There is an abundance of free advice for job seekers online and a significant amount of it is pure crap. Crowdsourcing for best answers requires a high degree of fine tuning the crap filters to get rid of the outliers of reality. In order to be bold and daring many futuristic thinking individuals have created a new fiction about the resume. This is not all bad because science fiction often becomes fact and appreciating the story makes reality more acceptable. In his 1865 novel “From the Earth to the Moon” Jules Verne proposed a scientifically impossible method of launching three people by cannon to the moon. Its impact on popular culture was to begin the evolution of thought resulting in the Apollo space program that actually accomplished that feat. The frank truth for job seeking in today’s market is that if a resume could talk it would paraphrase the often misquoted line of Mark Twain, “The reports of my death are greatly exaggerated.”

Look very closely at companies that claim that they hire without resumes and you will see unique, highly desirable, and entrepreneurial employers that are only a miniscule part of the total job market. Look at the optimistic forecasters that are selling a better way to hire and you are seeing the embryonic seeds of future systems. The glitz and glitter of new personal branding techniques offer exciting prospects for supplementing traditional systems, but infographic resumes, LinkedIn profiles, and QR Codes do not parse into applicant tracking systems that are in common use in most major companies. Email a link to a recruiter and she may or may not risk clicking on it… less than half of them will. So if you are searching for a job today and not tomorrow, if you want somebody to actually see your qualifications, and if you want to engage those that are actually hiring, the odds lean highly in favor of an effective resume as the way to get in the door.
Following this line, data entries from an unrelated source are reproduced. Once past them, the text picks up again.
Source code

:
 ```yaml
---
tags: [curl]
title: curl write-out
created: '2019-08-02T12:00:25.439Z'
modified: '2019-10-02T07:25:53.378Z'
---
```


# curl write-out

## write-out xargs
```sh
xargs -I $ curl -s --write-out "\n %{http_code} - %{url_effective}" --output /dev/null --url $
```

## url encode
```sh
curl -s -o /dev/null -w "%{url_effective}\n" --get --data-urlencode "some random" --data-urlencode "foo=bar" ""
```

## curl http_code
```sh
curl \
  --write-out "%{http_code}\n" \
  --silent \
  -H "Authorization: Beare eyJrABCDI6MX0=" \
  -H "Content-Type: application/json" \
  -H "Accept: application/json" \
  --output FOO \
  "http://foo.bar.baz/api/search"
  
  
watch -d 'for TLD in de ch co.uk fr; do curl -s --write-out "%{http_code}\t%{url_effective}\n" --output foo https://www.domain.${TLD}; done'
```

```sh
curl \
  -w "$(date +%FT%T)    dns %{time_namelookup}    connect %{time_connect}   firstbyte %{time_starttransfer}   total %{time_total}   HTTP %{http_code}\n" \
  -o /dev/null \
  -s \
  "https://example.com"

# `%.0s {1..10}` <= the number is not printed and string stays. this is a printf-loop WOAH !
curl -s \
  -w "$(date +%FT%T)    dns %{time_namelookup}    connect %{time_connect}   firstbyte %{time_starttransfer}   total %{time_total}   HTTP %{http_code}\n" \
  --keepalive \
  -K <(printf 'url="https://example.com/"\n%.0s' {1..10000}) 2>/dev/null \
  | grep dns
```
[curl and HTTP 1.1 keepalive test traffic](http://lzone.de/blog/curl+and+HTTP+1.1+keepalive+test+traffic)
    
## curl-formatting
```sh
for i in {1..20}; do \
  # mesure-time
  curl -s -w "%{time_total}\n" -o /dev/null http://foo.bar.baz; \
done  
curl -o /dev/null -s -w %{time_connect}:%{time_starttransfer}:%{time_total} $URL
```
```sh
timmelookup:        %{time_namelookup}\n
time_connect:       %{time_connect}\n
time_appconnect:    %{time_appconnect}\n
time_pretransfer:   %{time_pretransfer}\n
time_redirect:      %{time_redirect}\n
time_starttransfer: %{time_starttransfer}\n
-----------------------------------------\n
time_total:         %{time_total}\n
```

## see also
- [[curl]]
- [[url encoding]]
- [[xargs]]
Before beginning to write or re-write a resume, keep in mind that even if the resume death watch has not already begun there have been significant changes in style and purpose over that past few years. The basic tenet that the primary purpose of the resume is to get an interview is still true, but it is so much more.

  • There is a threefold target audience for a resume: Computer, Recruiter, and Hiring Manager. If this were not complicated enough, composing a document that can pass muster with machines and people makes it worse. Often a one-size-fits-all format is a compromise for one or another of these targets. Read and edit the resume three times from all perspectives. A laundry list of items may help to get screened in by an ATS, but it also takes up valuable space that could be put to better use for eyeballs.
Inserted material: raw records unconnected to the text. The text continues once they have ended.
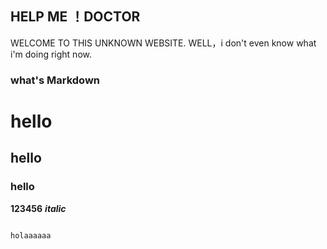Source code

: ## HELP ME ！DOCTOR

WELCOME TO THIS UNKNOWN WEBSITE. WELL，i don't even know what i'm doing right now. 
 

### what's Markdown

# hello
## hello 
### hello 
**123456**
**_italic_**

```markdown

holaaaaaa

```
  • The resume is not just for application to jobs. Another primary reason for having one is to settle on a working template for networking. Editing accomplishments down to the page or two that is generally accepted as a standard format means that a detailed thought process has to happen to decide what to discard and what to keep. Touching each point may result in deleting something from the written page, but the process actually reinforces the deletions in active memory for discussion with contacts.
  • The resume is a script for interviewing. Preparation for an interview means a thorough review of key bullet points and adding details in the margin that bring the written page to life. Consider the fact that the interviewer has seen the resume and just repeating the same thing face to face doesn’t add anything new to the conversation. Allowing the interviewer to read between the lines alone is never as effective as the interviewee bringing out key points that need to be emphasized to heighten impact.
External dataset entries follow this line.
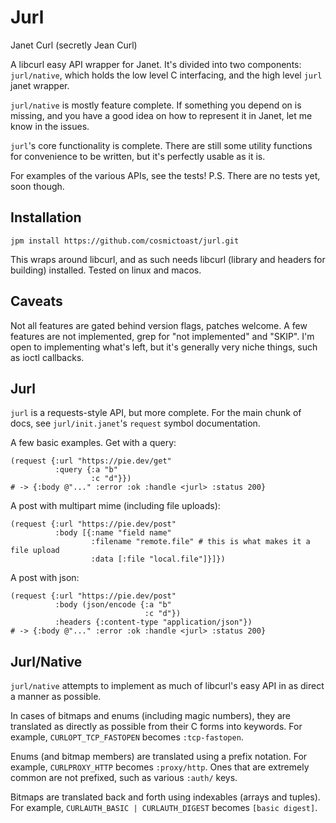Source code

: # Jurl
Janet Curl (secretly Jean Curl)

A libcurl easy API wrapper for Janet.
It's divided into two components: `jurl/native`, which holds the low level C interfacing, and the high level `jurl` janet wrapper.

`jurl/native` is mostly feature complete.
If something you depend on is missing, and you have a good idea on how to represent it in Janet, let me know in the issues.

`jurl`'s core functionality is complete.
There are still some utility functions for convenience to be written, but it's perfectly usable as it is.

For examples of the various APIs, see the tests!
P.S. There are no tests yet, soon though.

## Installation
`jpm install https://github.com/cosmictoast/jurl.git`

This wraps around libcurl, and as such needs libcurl (library and headers for building) installed.
Tested on linux and macos.

## Caveats
Not all features are gated behind version flags, patches welcome.
A few features are not implemented, grep for "not implemented" and "SKIP".
I'm open to implementing what's left, but it's generally very niche things, such as ioctl callbacks.

## Jurl
`jurl` is a requests-style API, but more complete.
For the main chunk of docs, see `jurl/init.janet`'s `request` symbol documentation.

A few basic examples.
Get with a query:
```janet
(request {:url "https://pie.dev/get"
          :query {:a "b"
                  :c "d"}})
# -> {:body @"..." :error :ok :handle <jurl> :status 200}
```

A post with multipart mime (including file uploads):
```janet
(request {:url "https://pie.dev/post"
          :body [{:name "field name"
                  :filename "remote.file" # this is what makes it a file upload
                  :data [:file "local.file"]}]})
```

A post with json:
```janet
(request {:url "https://pie.dev/post"
          :body (json/encode {:a "b"
                              :c "d"})
          :headers {:content-type "application/json"})
# -> {:body @"..." :error :ok :handle <jurl> :status 200}
```

## Jurl/Native
`jurl/native` attempts to implement as much of libcurl's easy API in as direct a manner as possible.

In cases of bitmaps and enums (including magic numbers), they are translated as directly as possible from their C forms into keywords.
For example, `CURLOPT_TCP_FASTOPEN` becomes `:tcp-fastopen`.

Enums (and bitmap members) are translated using a prefix notation.
For example, `CURLPROXY_HTTP` becomes `:proxy/http`.
Ones that are extremely common are not prefixed, such as various `:auth/` keys.

Bitmaps are translated back and forth using indexables (arrays and tuples).
For example, `CURLAUTH_BASIC | CURLAUTH_DIGEST` becomes `[basic digest]`.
There is one more important thing to consider about traditional resumes. As many have learned quite by surprise lately, you never know when you will need one. Everyone needs to have a current log of accomplishments that can be used to update a written traditional resume on short order. Working on a resume is a never ending task and is not mutually exclusive with other more recent developments. Just as there is no reason to disregard traditional thinking, there is also no good reason not to experiment with new techniques and be ready for the future. Try everything!